Encuadre   
29 de febrero de 2024

Doble vocación. La otra vida de una académica

Por: Erika Erdely Ruiz
Muchas académicas y académicos de la UNAM tenemos una doble vida. En una de ellas es donde nos desarrollamos más institucionalmente hablando; aquella actividad en la que hicimos nuestros posgrados, en la que nos especializamos, sobre la que hemos publicado artículos y dado clases. La otra se relaciona más con la vida personal, a veces privada, con frecuencia artística o deportiva. Así lo he visto en mi círculo familiar y profesional dentro de la UNAM. Una mujer arquitecta, especialista en arte prehispánico, ha publicado más libros de poesía que de arquitectura; una odontóloga que ha recibido más reconocimientos como escritora que como dentista; una funcionaria que conquista la cima de más montañas que oficinas administrativas en nuestra universidad, además de nadar maratones por el mes del cáncer de mama; un director que pinta acuarelas exquisitas en sus pocos ratos libres. Muchas y muchos nos movemos en dos mundos. Para mí, el otro mundo es la música.

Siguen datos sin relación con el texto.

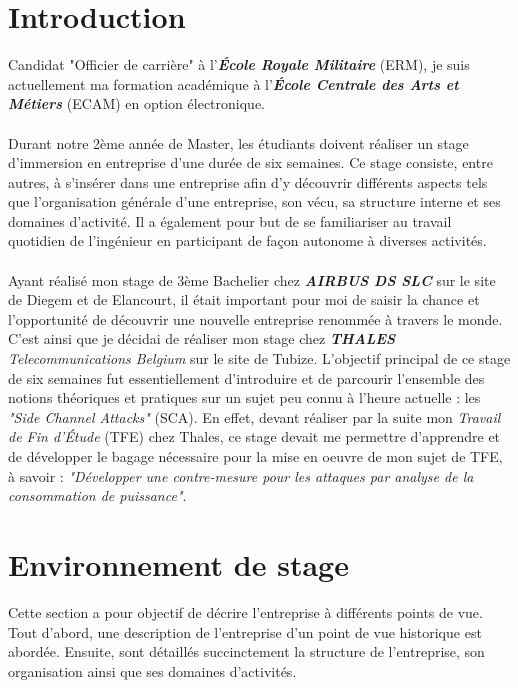 \documentclass[10pt, oneside, a4paper]{article}
\begin{document}
\tableofcontents
\newpage


\section*{Introduction}

Candidat "Officier de carrière" à l’\textbf{\textit{École Royale Militaire}} (ERM), je suis actuellement ma formation académique à l’\textbf{\textit{École Centrale des Arts et Métiers}} (ECAM) en option électronique. \\ \\
Durant notre 2ème année de Master, les étudiants doivent réaliser un stage d’immersion en entreprise d’une durée de six semaines. Ce stage consiste, entre autres, à s’insérer dans une entreprise afin d’y découvrir différents aspects tels que l’organisation générale d’une entreprise, son vécu, sa structure interne et ses domaines d'activité. Il a également pour but de se familiariser au travail quotidien de l’ingénieur en participant de façon autonome à diverses activités. \\ \\
Ayant réalisé mon stage de 3ème Bachelier chez \textbf{\textit{AIRBUS DS SLC}} sur le site de Diegem et de Elancourt, il était important pour moi de saisir la chance et l’opportunité de découvrir une nouvelle entreprise renommée à travers le monde. C'est ainsi que je décidai de réaliser mon stage chez \textit{\textbf{THALES} Telecommunications Belgium} sur le site de Tubize. L'objectif principal de ce stage de six semaines fut essentiellement d'introduire et de parcourir l'ensemble des notions théoriques et pratiques sur un sujet peu connu à l'heure actuelle : les \textit{"Side Channel Attacks"} (SCA). En effet, devant réaliser par la suite mon \textit{Travail de Fin d'Étude} (TFE) chez Thales, ce stage devait me permettre d'apprendre et de développer le bagage nécessaire pour la mise en oeuvre de mon sujet de TFE, à savoir : \textit{"Développer une contre-mesure pour les attaques par analyse de la consommation de puissance"}.

\newpage

\section{Environnement de stage}
Cette section a pour objectif de décrire l'entreprise à différents points de vue. Tout d'abord, une description de l'entreprise d'un point de vue historique est abordée. Ensuite, sont détaillés succinctement la structure de l'entreprise, son organisation ainsi que ses domaines d'activités.
\end{document}
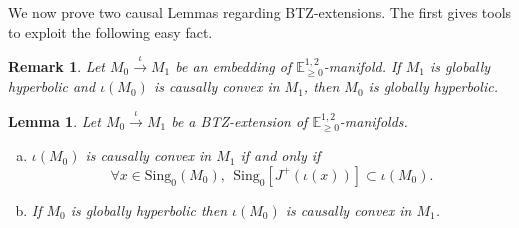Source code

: \documentclass[a4paper,12pt]{article}
\def\sing{\mathrm{Sing}}
\newcommand{\mass}[1]{{\mathbb E}^{1,2}_{#1}}
\newtheorem{lemou}{Lemma}[section]          %
\newtheorem{remark}{Remark}             %
\begin{document}
We now prove two causal Lemmas regarding BTZ-extensions. The first gives tools to exploit the following easy fact.
		\begin{remark}\label{btzrem:embedding_manifold_globally_hyperbolic}  Let $M_0 \xrightarrow{\iota} M_1$ be an embedding of $\mass{\geq0}$-manifold.
		 If $M_1$ is globally hyperbolic and $\iota(M_0)$ is causally convex in $M_1$, then $M_0$ is globally hyperbolic.
		\end{remark}

		
\begin{lemou}\label{btzlem:BTZext_caus_conv}\label{lem:BTZext_caus_conv}
	Let $M_0\xrightarrow{\iota} M_1$ be a BTZ-extension of $\mass{\geq0}$-manifolds. 
	\begin{enumerate}[(a)]
	\item $\iota(M_0)$ is causally convex in $M_1$ if and only if  $$\forall x\in \sing_0(M_0), ~~\sing_0\left[J^+(\iota(x))\right] \subset \iota(M_0).$$ 
	\item If $M_0$ is globally hyperbolic then $\iota(M_0)$ is causally convex in $M_1$.
	
	\end{enumerate}
\end{lemou}
\end{document}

Estudié en el Conservatorio Nacional de Música de México. Vivía a una distancia caminable de la Escuela Nacional de Estudios Profesionales (ENEP) Acatlán, hoy Facultad de Estudios Superiores, pero ahí no imparten la carrera de música. Mi intención no era dedicarme profesionalmente a la música, pues siempre supe lo difícil que me resultaría ganarme la vida con esa actividad. Sobre todo porque mis aspiraciones siempre fueron como intérprete, no como docente. Para ello se requiere otra carrera, la de pedagogía musical, que no me atraía. Al salir de la prepa decidí tomarme un año mientras decidía qué carrera estudiar. Había empezado en el conservatorio dos años antes porque mi maestra de piano en una academia privada me dijo que tenía que seguir una educación más integral en la música, entonces iba en las tardes a estudiar solfeo, historia de la música y piano al conservatorio. Durante ese año en el que no entré a la universidad, seguí mis estudios de música, tomé clases de alemán y francés en la ENEP Acatlán y participé en un grupo de montañismo a la vez que entrenaba natación. Pasó un año y no logré entusiasmarme con ninguna carrera. Finalmente tomé mi decisión: completaría la carrera de música. Es una carrera de diez, sí, DIEZ años. El currículum es exhaustivo: solfeo, armonía, análisis musical, conjuntos de cámara, lectura a primera vista, acústica, historia, contrapunto, formas musicales, bajo cifrado, coro, dos idiomas… y tu instrumento, por supuesto. Recuerdo a una profesora francesa que nos decía: “¿Pero en esta escuela quieren pianistas o musicólogos? Yo necesito que estén en el instrumento ocho horas diarias, no estudiando todo eso”. Pero así era, ocho semestres de solfeo, otros tantos de armonía y así. Materias, además, dificilísimas. De lo más difícil que he enfrentado en la vida.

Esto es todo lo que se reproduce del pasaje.